Data under study START

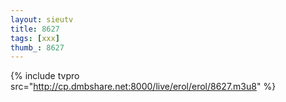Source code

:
 ```yaml
--- 
layout: sieutv
title: 8627
tags: [xxx]
thumb_: 8627
---
```

{% include tvpro src="http://cp.dmbshare.net:8000/live/erol/erol/8627.m3u8" %} 
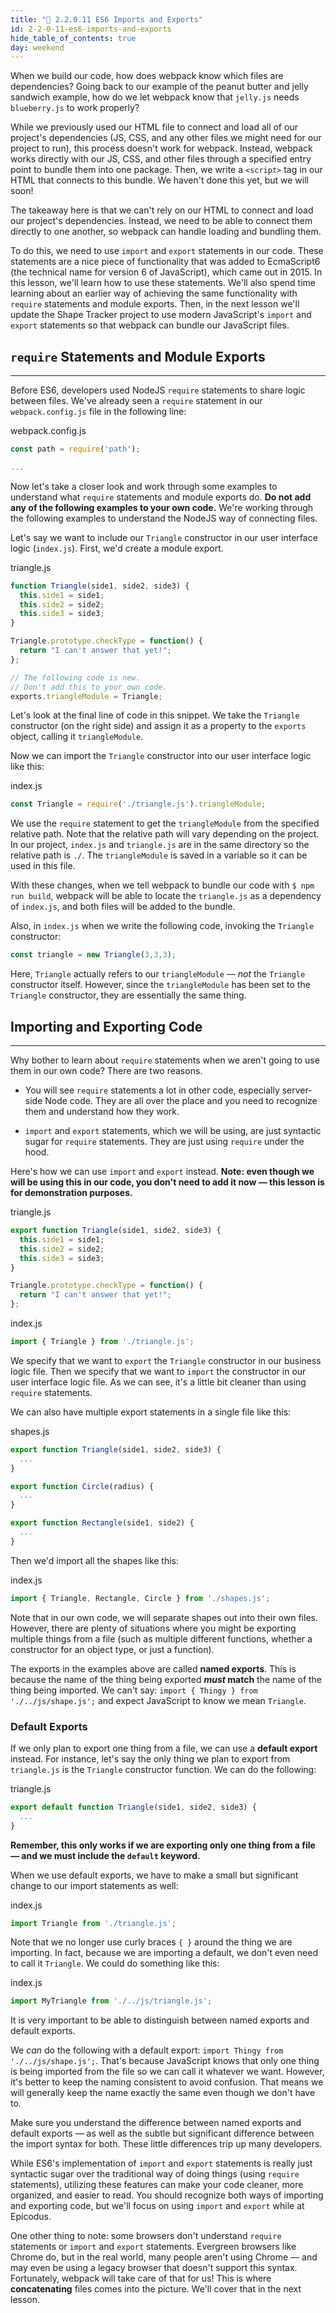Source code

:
 ```yaml
---
title: "📓 2.2.0.11 ES6 Imports and Exports"
id: 2-2-0-11-es6-imports-and-exports
hide_table_of_contents: true
day: weekend
---
```


When we build our code, how does webpack know which files are dependencies? Going back to our example of the peanut butter and jelly sandwich example, how do we let webpack know that `jelly.js` needs `blueberry.js` to work properly?

While we previously used our HTML file to connect and load all of our project's dependencies (JS, CSS, and any other files we might need for our project to run), this process doesn't work for webpack. Instead, webpack works directly with our JS, CSS, and other files through a specified entry point to bundle them into one package. Then, we write a `<script>` tag in our HTML that connects to this bundle. We haven't done this yet, but we will soon! 

The takeaway here is that we can't rely on our HTML to connect and load our project's dependencies. Instead, we need to be able to connect them directly to one another, so webpack can handle loading and bundling them.

To do this, we need to use `import` and `export` statements in our code. These statements are a nice piece of functionality that was added to EcmaScript6 (the technical name for version 6 of JavaScript), which came out in 2015. In this lesson, we'll learn how to use these statements. We'll also spend time learning about an earlier way of achieving the same functionality with `require` statements and module exports. Then, in the next lesson we'll update the Shape Tracker project to use modern JavaScript's `import` and `export` statements so that webpack can bundle our JavaScript files. 

## `require` Statements and Module Exports
---

Before ES6, developers used NodeJS `require` statements to share logic between files. We've already seen a `require` statement in our `webpack.config.js` file in the following line: 

<div class="filename">webpack.config.js</div>

```js
const path = require('path');

...
```

Now let's take a closer look and work through some examples to understand what `require` statements and module exports do. **Do not add any of the following examples to your own code.** We're working through the following examples to understand the NodeJS way of connecting files.

Let's say we want to include our `Triangle` constructor in our user interface logic (`index.js`). First, we'd create a module export.

<div class="filename">triangle.js</div>

```js
function Triangle(side1, side2, side3) {
  this.side1 = side1;
  this.side2 = side2;
  this.side3 = side3;
}

Triangle.prototype.checkType = function() {
  return "I can't answer that yet!";
};

// The following code is new.
// Don't add this to your own code.
exports.triangleModule = Triangle; 
```

Let's look at the final line of code in this snippet. We take the `Triangle` constructor (on the right side) and assign it as a property to the `exports` object, calling it `triangleModule`.

Now we can import the `Triangle` constructor into our user interface logic like this:

<div class="filename">index.js</div>

```js
const Triangle = require('./triangle.js').triangleModule;
```

We use the `require` statement to get the `triangleModule` from the specified relative path. Note that the relative path will vary depending on the project. In our project, `index.js` and `triangle.js` are in the same directory so the relative path is `./`. The `triangleModule` is saved in a variable so it can be used in this file. 

With these changes, when we tell webpack to bundle our code with `$ npm run build`, webpack will be able to locate the `triangle.js` as a dependency of `index.js`, and both files will be added to the bundle. 

Also, in `index.js` when we write the following code, invoking the `Triangle` constructor:

```js
const triangle = new Triangle(3,3,3);
```

Here, `Triangle` actually refers to our `triangleModule` — _not_ the `Triangle` constructor itself. However, since the `triangleModule` has been set to the `Triangle` constructor, they are essentially the same thing.

## Importing and Exporting Code
--- 

Why bother to learn about `require` statements when we aren't going to use them in our own code? There are two reasons.

* You will see `require` statements a lot in other code, especially server-side Node code. They are all over the place and you need to recognize them and understand how they work.

* `import` and `export` statements, which we will be using, are just syntactic sugar for `require` statements. They are just using `require` under the hood.

Here's how we can use `import` and `export` instead. **Note: even though we will be using this in our code, you don't need to add it now — this lesson is for demonstration purposes.**

<div class="filename">triangle.js</div>

```js
export function Triangle(side1, side2, side3) {
  this.side1 = side1;
  this.side2 = side2;
  this.side3 = side3;
}

Triangle.prototype.checkType = function() {
  return "I can't answer that yet!";
};
```

<div class="filename">index.js</div>

```js
import { Triangle } from './triangle.js';
```

We specify that we want to `export` the `Triangle` constructor in our business logic file. Then we specify that we want to `import` the constructor in our user interface logic file. As we can see, it's a little bit cleaner than using `require` statements.

We can also have multiple export statements in a single file like this:

<div class="filename">shapes.js</div>

```js
export function Triangle(side1, side2, side3) {
  ...
}

export function Circle(radius) {
  ...
}

export function Rectangle(side1, side2) {
  ...
}
```

Then we'd import all the shapes like this:

<div class="filename">index.js</div>

```js
import { Triangle, Rectangle, Circle } from './shapes.js';
```

Note that in our own code, we will separate shapes out into their own files. However, there are plenty of situations where you might be exporting multiple things from a file (such as multiple different functions, whether a constructor for an object type, or just a function).

The exports in the examples above are called **named exports**. This is because the name of the thing being exported **_must_ match** the name of the thing being imported. We can't say: `import { Thingy } from './../js/shape.js';` and expect JavaScript to know we mean `Triangle`.

### Default Exports

If we only plan to export one thing from a file, we can use a **default export** instead. For instance, let's say the only thing we plan to export from `triangle.js` is the `Triangle` constructor function. We can do the following: 

<div class="filename">triangle.js</div>

```js
export default function Triangle(side1, side2, side3) {
  ...
}
```

**Remember, this only works if we are exporting only one thing from a file — and we must include the `default` keyword.**

When we use default exports, we have to make a small but significant change to our import statements as well:

<div class="filename">index.js</div>

```js
import Triangle from './triangle.js';
```

Note that we no longer use curly braces `{ }` around the thing we are importing. In fact, because we are importing a default, we don't even need to call it `Triangle`. We could do something like this:

<div class="filename">index.js</div>

```js
import MyTriangle from './../js/triangle.js';
```

It is very important to be able to distinguish between named exports and default exports. 

We _can_ do the following with a default export: `import Thingy from './../js/shape.js';`. That's because JavaScript knows that only one thing is being imported from the file so we can call it whatever we want. However, it's better to keep the naming consistent to avoid confusion. That means we will generally keep the name exactly the same even though we don't have to.

Make sure you understand the difference between named exports and default exports — as well as the subtle but significant difference between the import syntax for both. These little differences trip up many developers.

While ES6's implementation of `import` and `export` statements is really just syntactic sugar over the traditional way of doing things (using `require` statements), utilizing these features can make your code cleaner, more organized, and easier to read. You should recognize both ways of importing and exporting code, but we'll focus on using `import` and `export` while at Epicodus.

One other thing to note: some browsers don't understand `require` statements or `import` and `export` statements. Evergreen browsers like Chrome do, but in the real world, many people aren't using Chrome — and may even be using a legacy browser that doesn't support this syntax. Fortunately, webpack will take care of that for us! This is where **concatenating** files comes into the picture. We'll cover that in the next lesson.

Data under study END

- Exercise objective:
Where a line of the entries above holds the word "Rectangle", return that line.

- Written reply:
export function Rectangle(side1, side2) {
import { Triangle, Rectangle, Circle } from './shapes.js';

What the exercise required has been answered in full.